Urgent measures to stem SAA collapse
Special bill for R10bn funding, flights reduced by 23%
THE Treasury plans to bring a special appropriation bill for R10-billion to parliament before the end of the month to provide South African Airways with the necessary capital to continue operating, and to provide for the repayment of loans to lenders, Treasury directorgeneral Dondo Mogajane said yesterday.
Parliament will be in recess from Monday for two weeks so the urgent need for funds will require that a special sitting be held.
During a meeting of parliament’s standing committee on finance yesterday it emerged that SAA will need R2.4-billion in working capital until the end of March.
The Treasury also needs to regularise the payment of R2.2-billion that it made to pay out Standard Chartered Bank, when the bank refused to roll over its loan to SAA in June.
An additional amount might be required before the end of the month to repay part of the R6.8-billion in loans which mature then.
Citibank has indicated previously that it does not want to roll over its R1.8-billion loan, but Mogajane told MPs that negotiations with the bank and other lenders were continuing to get the loans extended.
He said some lenders were willing to roll over their loans, but others wanted to be paid.
Mogajane warned of the danger of SAA defaulting on any of its loans, as this would trigger cross defaults for the loans to other state-owned enterprises which would also have to be paid.
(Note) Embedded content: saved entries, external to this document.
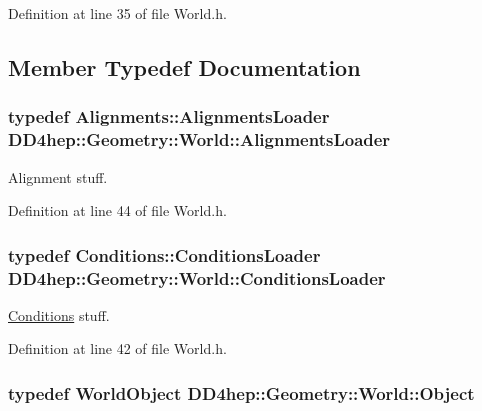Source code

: Definition at line 35 of file World.h.

\subsection{Member Typedef Documentation}
\hypertarget{class_d_d4hep_1_1_geometry_1_1_world_a4756d57ac9e7f6d43056b07dfbfe6904}{
\subsubsection[{AlignmentsLoader}]{\setlength{\rightskip}{0pt plus 5cm}typedef {\bf Alignments::AlignmentsLoader} {\bf DD4hep::Geometry::World::AlignmentsLoader}}}
\label{class_d_d4hep_1_1_geometry_1_1_world_a4756d57ac9e7f6d43056b07dfbfe6904}


Alignment stuff. 

Definition at line 44 of file World.h.\hypertarget{class_d_d4hep_1_1_geometry_1_1_world_aadddae79d9d6be44141befbbb4b7337b}{
\subsubsection[{ConditionsLoader}]{\setlength{\rightskip}{0pt plus 5cm}typedef {\bf Conditions::ConditionsLoader} {\bf DD4hep::Geometry::World::ConditionsLoader}}}
\label{class_d_d4hep_1_1_geometry_1_1_world_aadddae79d9d6be44141befbbb4b7337b}


\hyperlink{namespace_d_d4hep_1_1_conditions}{Conditions} stuff. 

Definition at line 42 of file World.h.\hypertarget{class_d_d4hep_1_1_geometry_1_1_world_ade4542483ec578548cb266880f67e329}{
\subsubsection[{Object}]{\setlength{\rightskip}{0pt plus 5cm}typedef {\bf WorldObject} {\bf DD4hep::Geometry::World::Object}}}
\label{class_d_d4hep_1_1_geometry_1_1_world_ade4542483ec578548cb266880f67e329}


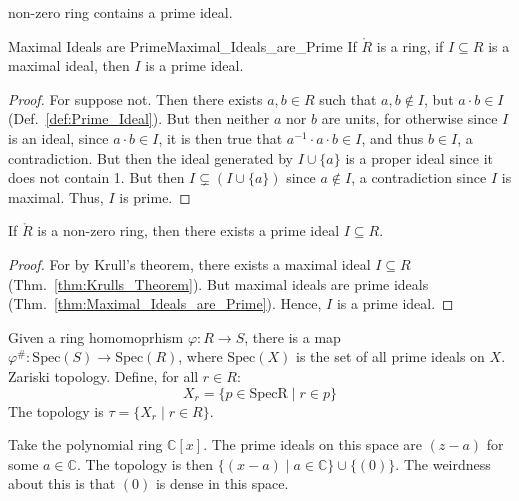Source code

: \documentclass{article}                                                        %
\begin{document}
        non-zero ring contains a prime ideal.
        \begin{ltheorem}{Maximal Ideals are Prime}{Maximal_Ideals_are_Prime}
            If $\ring{R}$ is a ring, if $I\subseteq{R}$ is a maximal ideal, then
            $I$ is a prime ideal.
        \end{ltheorem}
        \begin{proof}
            For suppose not. Then there exists $a,b\in{R}$ such that
            $a,b\notin{I}$, but $a\cdot{b}\in{I}$ (Def.~\ref{def:Prime_Ideal}).
            But then neither $a$ nor $b$ are units, for otherwise since $I$ is
            an ideal, since $a\cdot{b}\in{I}$, it is then true that
            $a^{\minus{1}}\cdot{a}\cdot{b}\in{I}$, and thus $b\in{I}$, a
            contradiction. But then the ideal generated by $I\cup\{a\}$ is a
            proper ideal since it does not contain 1. But then
            $I\subsetneq(I\cup\{a\})$ since $a\notin{I}$, a contradiction since
            $I$ is maximal. Thus, $I$ is prime.
        \end{proof}
        \begin{theorem}
            \label{thm:Existence_of_Prime_Ideals}%
            If $\ring{R}$ is a non-zero ring, then there exists a prime ideal
            $I\subseteq{R}$.
        \end{theorem}
        \begin{proof}
            For by Krull's theorem, there exists a maximal ideal
            $I\subseteq{R}$ (Thm.~\ref{thm:Krulls_Theorem}). But maximal ideals
            are prime ideals (Thm.~\ref{thm:Maximal_Ideals_are_Prime}). Hence,
            $I$ is a prime ideal.
        \end{proof}
        Given a ring homomoprhism $\varphi:R\rightarrow{S}$, there is a map
        $\varphi^{\#}:\textrm{Spec}(S)\rightarrow\textrm{Spec}(R)$, where
        $\textrm{Spec}(X)$ is the set of all prime ideals on $X$.
        Zariski topology. Define, for all $r\in{R}$:
        \begin{equation}
            X_{r}=\{p\in\textrm{Spec{R}}\;|\;r\in{p}\}
        \end{equation}
        The topology is $\tau=\{X_{r}\;|\;r\in{R}\}$.
        \begin{example}
            Take the polynomial ring $\mathbb{C}[x]$. The prime ideals on this
            space are $(z-a)$ for some $a\in\mathbb{C}$. The topology is then
            $\{(x-a)\;|\;a\in\mathbb{C}\}\cup\{(0)\}$. The weirdness about this
            is that $(0)$ is dense in this space.
        \end{example}
\end{document}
An urgent special appropriations bill will be required as a short-term measure ahead of the additional appropriations made in the medium-term budget policy statement, which will be tabled by Finance Minister Malusi Gigaba on October 25.
After that, the appropriations bill will have to be adopted by parliament.
DA Shadow deputy finance minister Alf Lees said the situation was a crisis.
It was shocking that the Treasury was still in negotiations with lenders two weeks before the deadline, with no clarity on the way forward, and was planning to push through a special appropriations bill at very short notice, Lees said in an interview.
SAA chief financial officer Phumeza Nhantsi said the airline was trying to negotiate an extension of the R6.8-billion loans due by the end of the month for a further 18 months.
This was necessary for SAA to pass the going-concern test, a condition for the auditor-general approving its financial statements.
SA Express had failed this test, Public Enterprises Minister Lynne Brown told the committee yesterday morning.
The Treasury was also considering a request by the SABC for a guarantee of R3-billion, the committee heard.
Granting the guarantee would raise total state guaran- tees, which stand at R474-bil- lion, up from last year’s R470-billion.
The government’s contingent liabilities in the form of guarantees are of concern to credit ratings agencies.
Meanwhile, SAA executives revealed in a presentation to the committee yesterday that the airline plans to significantly reduce its flights by 23% from the end of the year‚ mainly on domestic routes.
The initiative is part of a programme to remove loss-making routes and rationalise the airline’s network.
The flight reduction will be the outcome of the exiting of narrow-body aircraft from the airline’s fleet‚ with one having already left and four more expected to leave by December.
The last of the five excess wide-body aircraft will exit the fleet in October next year.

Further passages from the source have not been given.